In case you’ve been living under a rock for the past few months, you might have missed the fact that Apple made some announcements on Tuesday this week. Over the past year or three, so much speculation has been written about these new products that it probably costs the total GDP of several small countries just to power the servers on which this writing is stored. So where is Health Tech Insider’s coverage of these important announcements?

Frankly, there’s nothing much to say. Apple announced its Apple Watch which is notable because it marks the company into the wearables market, but the fact remains that it’s not a real product yet. The demonstration units shown to the press were not fully functional, and shipments won’t start until sometime in 2015. And until you can put cash on the counter and get one of these gizmos in return, it’s not a real product because we don’t know yet what the final product will — and won’t — do.
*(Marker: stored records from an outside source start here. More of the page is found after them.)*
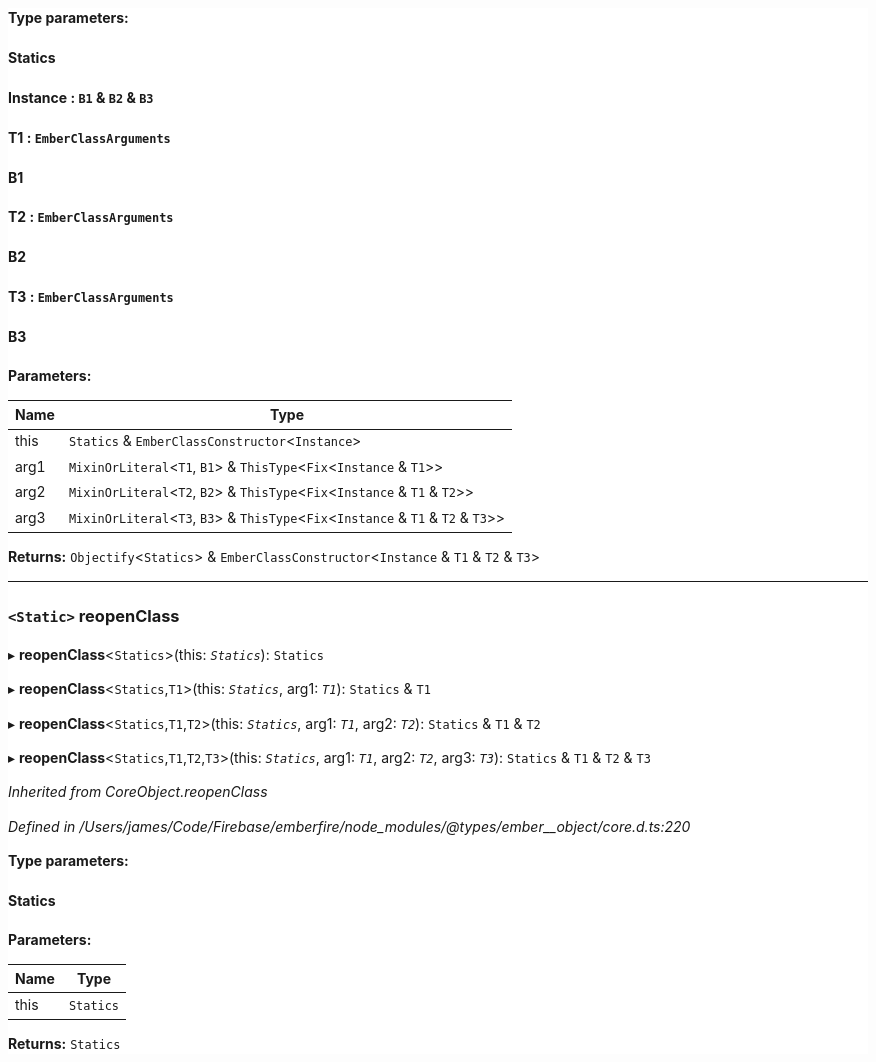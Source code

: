 **Type parameters:**

#### Statics 
#### Instance :  `B1` & `B2` & `B3`
#### T1 :  `EmberClassArguments`
#### B1 
#### T2 :  `EmberClassArguments`
#### B2 
#### T3 :  `EmberClassArguments`
#### B3 
**Parameters:**

| Name | Type |
| ------ | ------ |
| this | `Statics` & `EmberClassConstructor`<`Instance`> |
| arg1 | `MixinOrLiteral`<`T1`, `B1`> & `ThisType`<`Fix`<`Instance` & `T1`>> |
| arg2 | `MixinOrLiteral`<`T2`, `B2`> & `ThisType`<`Fix`<`Instance` & `T1` & `T2`>> |
| arg3 | `MixinOrLiteral`<`T3`, `B3`> & `ThisType`<`Fix`<`Instance` & `T1` & `T2` & `T3`>> |

**Returns:** `Objectify`<`Statics`> & `EmberClassConstructor`<`Instance` & `T1` & `T2` & `T3`>

___
<a id="reopenclass"></a>

### `<Static>` reopenClass

▸ **reopenClass**<`Statics`>(this: *`Statics`*): `Statics`

▸ **reopenClass**<`Statics`,`T1`>(this: *`Statics`*, arg1: *`T1`*): `Statics` & `T1`

▸ **reopenClass**<`Statics`,`T1`,`T2`>(this: *`Statics`*, arg1: *`T1`*, arg2: *`T2`*): `Statics` & `T1` & `T2`

▸ **reopenClass**<`Statics`,`T1`,`T2`,`T3`>(this: *`Statics`*, arg1: *`T1`*, arg2: *`T2`*, arg3: *`T3`*): `Statics` & `T1` & `T2` & `T3`

*Inherited from CoreObject.reopenClass*

*Defined in /Users/james/Code/Firebase/emberfire/node_modules/@types/ember__object/core.d.ts:220*

**Type parameters:**

#### Statics 
**Parameters:**

| Name | Type |
| ------ | ------ |
| this | `Statics` |

**Returns:** `Statics`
The Apple Watch certainly has some features that make it interesting from a Health Tech perspective. Perhaps the most interesting feature is found on the back of the watch case. Two infra-red LEDs are paired with two light sensors. Apple states that these will be able to monitor heart rate, but we don’t yet know the accuracy of this system, or whether or not it might be able to read other body metrics as well (such as blood oxygen or blood glucose levels). There’s just too much unknown about the system to be able to make an informed statement about it.

The other relevant part of this week’s announcement was about Apple’s HealthKit software developer’s kit (SDK) which is designed to help programmers create applications for Apple smartphones and other devices that can work with fitness and health data and make it available through the cloud for analysis and sharing with healthcare providers. This isn’t particularly news, as Apple provided great detail about it back in June at the Apple Worldwide Developers Conference. The concept is that this will become a unifying platform to combine data from all sorts of different wearable devices, so that it can be aggregated and used to provide more meaningful and accurate health and fitness information for users. This is certainly a noble idea, but it is tied to Apple’s operating systems, and thus limits the hardware that can use it. Also, Apple does not have a robust reputation throughout the corporate world, and the healthcare field is particularly sensitive to compliance issues such as HIPAA and security issues related to electronic medical records (EMR).